We’ve been learning about the local grape varieties, and how to determine when they’re ready to harvest. Professional growers take a scientific approach measuring the acid and sugar levels, while traditional wisdom talks about the grapes looking as wrinkled as an old man’s face – ie turning to raisins!
Of course, it all depends on what type of wine you’re making. For prošek (ie dessert wine), it’s best to have the sugar more concentrated – so those grapes are left until they all look like old men! For a less sweet wine, you’d need mostly younger men!
The white Bogdanuša grapes are usually the first to be harvested. This is a local Hvar variety that produces a lovely light summer wine, and these vines are mostly grown at sea level on the Ager – the Stari Grad Plain. However, we’ve seen them also in the upper terraced vineyards around Svirče.
The onset of harvest season means firstly the washing of all the equipment. Around the island you see barrels, presses and tanks being cleaned out ready to receive the new vintage. And to do that, you may need to drink the remaining wine from last year! In Vrboska it seems many people make their own wine, and in the mornings we hear the chug of tractors setting out before dawn, heading up to the fields. That’s for those fields horizontal enough to accommodate a tractor!
After the picking comes the lunch for all the friends, family and others that turned out to help. It’s hard work, especially in the kinds of high temperatures we’re still seeing into late September this year. Hence the early start in the morning, not just to keep the workers cool, but also the grapes until you’re ready to process them. That’s when it all starts to get rather noisy!

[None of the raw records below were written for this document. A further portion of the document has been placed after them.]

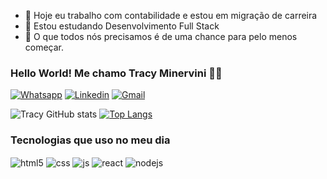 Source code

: - 🔭 Hoje eu trabalho com contabilidade e estou em migração de carreira
- 🌱 Estou estudando Desenvolvimento Full Stack
- 💭 O que todos nós precisamos é de uma chance para pelo menos começar.

### Hello World! Me chamo Tracy Minervini 🖖🤓

[![Whatsapp](https://img.shields.io/badge/WhatsApp-25D366?style=for-the-badge&logo=whatsapp&logoColor=white)](https://wa.me/67998294500) [![Linkedin](https://img.shields.io/badge/LinkedIn-0077B5?style=for-the-badge&logo=linkedin&logoColor=white)](https://www.linkedin.com/in/tracy-minervini-25a8111a3/) [![Gmail](https://img.shields.io/badge/Gmail-D14836?style=for-the-badge&logo=gmail&logoColor=white)](tracy.dionisio@gmail.com)


![Tracy GitHub stats](https://github-readme-stats.vercel.app/api?username=tracyminervini&show_icons=true&count_private=true&include_all_commits&theme=cobalt)
[![Top Langs](https://github-readme-stats.vercel.app/api/top-langs/?username=tracyminervini&layout=compact&theme=cobalt)](https://github.com/tracyminervini/github-readme-stats)



### Tecnologias que uso no meu dia
<div style="display: inline_block">
  <img align="center" alt="html5" src="https://img.shields.io/badge/HTML5-E34F26?style=for-the-badge&logo=html5&logoColor=white" />
  <img align="center" alt="css" src="https://img.shields.io/badge/CSS3-1572B6?style=for-the-badge&logo=css3&logoColor=white" />
  <img align="center" alt="js" src="https://img.shields.io/badge/JavaScript-F7DF1E?style=for-the-badge&logo=javascript&logoColor=black" />
  <img align="center" alt="react" src="https://img.shields.io/badge/Vue.js-35495E?style=for-the-badge&logo=vue.js&logoColor=4FC08D" />
  <img align="center" alt="nodejs" src="https://img.shields.io/badge/Node.js-43853D?style=for-the-badge&logo=node.js&logoColor=white" />
</div><br/>

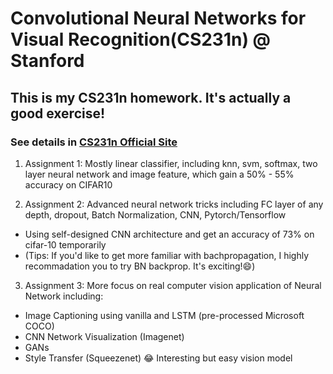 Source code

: # Convolutional Neural Networks for Visual Recognition(CS231n) @ Stanford
## This is my CS231n homework. It's actually a good exercise!
### See details in [CS231n Official Site](http://cs231n.stanford.edu/syllabus.html)
1. Assignment 1: Mostly linear classifier, including knn, svm, softmax, two layer neural network and image feature, which gain a 50% - 55% accuracy on CIFAR10

2. Assignment 2: Advanced neural network tricks including FC layer of any depth, dropout, Batch Normalization, CNN, Pytorch/Tensorflow
- Using self-designed CNN architecture and get an accuracy of 73% on cifar-10 temporarily
- (Tips: If you'd like to get more familiar with bachpropagation, I highly recommadation you to try BN backprop. It's exciting!:smile:) 

3. Assignment 3: More focus on real computer vision application of Neural Network including:
- Image Captioning using vanilla and LSTM (pre-processed Microsoft COCO)
- CNN Network Visualization (Imagenet)
- GANs
- Style Transfer (Squeezenet) :joy: Interesting but easy vision model 
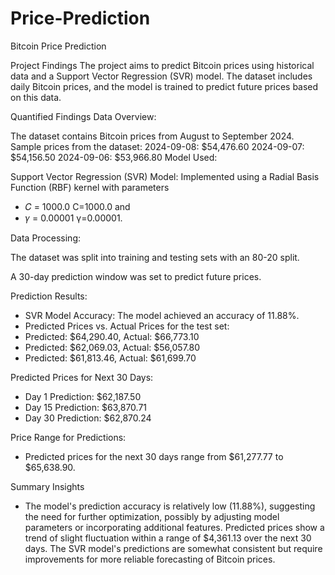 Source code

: # Price-Prediction
Bitcoin Price Prediction


Project Findings
The project aims to predict Bitcoin prices using historical data and a Support Vector Regression (SVR) model. The dataset includes daily Bitcoin prices, and the model is trained to predict future prices based on this data.

Quantified Findings
Data Overview:

The dataset contains Bitcoin prices from August to September 2024.
Sample prices from the dataset:
2024-09-08: $54,476.60
2024-09-07: $54,156.50
2024-09-06: $53,966.80
Model Used:

Support Vector Regression (SVR) Model: Implemented using a Radial Basis Function (RBF) kernel with parameters 
- 𝐶 = 1000.0 C=1000.0 and 
- 𝛾 = 0.00001 γ=0.00001.

Data Processing:

The dataset was split into training and testing sets with an 80-20 split.

A 30-day prediction window was set to predict future prices.

Prediction Results:

- SVR Model Accuracy: The model achieved an accuracy of 11.88%.
- Predicted Prices vs. Actual Prices for the test set:
- Predicted: $64,290.40, Actual: $66,773.10
- Predicted: $62,069.03, Actual: $56,057.80
- Predicted: $61,813.46, Actual: $61,699.70

Predicted Prices for Next 30 Days:

- Day 1 Prediction: $62,187.50
- Day 15 Prediction: $63,870.71
- Day 30 Prediction: $62,870.24

Price Range for Predictions:
- Predicted prices for the next 30 days range from $61,277.77 to $65,638.90.

Summary Insights
- The model's prediction accuracy is relatively low (11.88%), suggesting the need for further optimization, possibly by adjusting model parameters or incorporating additional features.
Predicted prices show a trend of slight fluctuation within a range of $4,361.13 over the next 30 days.
The SVR model's predictions are somewhat consistent but require improvements for more reliable forecasting of Bitcoin prices.
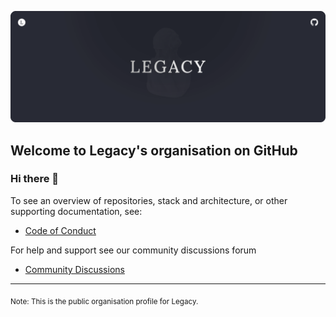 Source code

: ![Welcome to the Legacy Github](https://raw.githubusercontent.com/TheLegacyNetwork/.github/main/profile/legacy-github-splash.png)

## Welcome to Legacy's organisation on GitHub

### Hi there 👋

To see an overview of repositories, stack and architecture, or other supporting documentation, see:

- [Code of Conduct](https://github.com/TheLegacyNetwork/.github/blob/main/CODE_OF_CONDUCT.md)

For help and support see our community discussions forum
- [Community Discussions](https://github.com/TheLegacyNetwork/community/discussions)

---

<sub>Note: This is the public organisation profile for Legacy.</sub>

Up until a few weeks ago, I had not heard of a destemmer – although I had certainly heard the noise they make! It’s like a churning, rattling oil-drum of spanners and wrenches – quite deafening at close quarters and still audible through several stone walls! This device gently(!) removes the grapes from the stems, so as not to contaminate the juice with their green flavour.
The loose grapes are now sucked into the press, and out drops the must – the fresh grape juice. Which I have to say tastes amazing! We were recently invited to watch the process at the Plančić winery, where we were greatly inpressed by the amount of sheer physical work involved, and by the efficiency of this team of brothers that has clearly done this task many times before!
This first juice is produced just under its own weight, no squeezing involved. There’s choices to be made by the winemaker, as to how long the skins and pips should be left in the juice to add flavour to the final wine. The must is carefully tested and tasted to check the quality, and pumped into a stainless steel tank. As I followed the pipe in the door of the winery and across the floor to the tank, I heard a low-level bubbling coming from the next tank along. This turned out to contain red grape juice already halfway through the fermenting stage.
The wooden bars are holding down the grapeskins which, in red wine, need to spend time in the juice adding colour and flavour. It wasn’t obvious to me, but fresh grape juice from red grapes is not red at all, it’s the same colour as the juice from white grapes! All the colour in red wine is leeched from the skins, which at this point are broken and bruised. It’s up to the individual winemakers exactly how long they will leave the skins macerating in the juice to achieve the effect they want for each batch.
And, of course, the wafting smell of fermenting grape juice is everywhere. When I open my front door in the morning, it hits me – that sweet yeasty smell that promises well for this year’s vintage. September is a busy time on Hvar!